**Exercise aim:**
An identical copy of the data below is needed.

<<<<

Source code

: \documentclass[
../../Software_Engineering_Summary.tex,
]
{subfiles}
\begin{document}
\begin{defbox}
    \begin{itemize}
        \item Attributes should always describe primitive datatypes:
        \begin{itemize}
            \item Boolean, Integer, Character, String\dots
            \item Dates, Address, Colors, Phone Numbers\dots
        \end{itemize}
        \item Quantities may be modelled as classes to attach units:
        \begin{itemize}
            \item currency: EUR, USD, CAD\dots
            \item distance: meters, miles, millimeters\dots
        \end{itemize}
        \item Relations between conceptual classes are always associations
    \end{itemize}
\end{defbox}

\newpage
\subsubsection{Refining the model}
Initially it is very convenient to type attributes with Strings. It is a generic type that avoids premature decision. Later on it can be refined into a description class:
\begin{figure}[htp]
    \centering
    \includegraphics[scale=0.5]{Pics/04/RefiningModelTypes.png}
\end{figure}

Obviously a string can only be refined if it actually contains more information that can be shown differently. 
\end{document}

>>>>

**Result of this task:**
Source code

: \documentclass[
../../Software_Engineering_Summary.tex,
]
{subfiles}
\begin{document}
\begin{defbox}
    \begin{itemize}
        \item Attributes should always describe primitive datatypes:
        \begin{itemize}
            \item Boolean, Integer, Character, String\dots
            \item Dates, Address, Colors, Phone Numbers\dots
        \end{itemize}
        \item Quantities may be modelled as classes to attach units:
        \begin{itemize}
            \item currency: EUR, USD, CAD\dots
            \item distance: meters, miles, millimeters\dots
        \end{itemize}
        \item Relations between conceptual classes are always associations
    \end{itemize}
\end{defbox}

\newpage
\subsubsection{Refining the model}
Initially it is very convenient to type attributes with Strings. It is a generic type that avoids premature decision. Later on it can be refined into a description class:
\begin{figure}[htp]
    \centering
    \includegraphics[scale=0.5]{Pics/04/RefiningModelTypes.png}
\end{figure}

Obviously a string can only be refined if it actually contains more information that can be shown differently. 
\end{document}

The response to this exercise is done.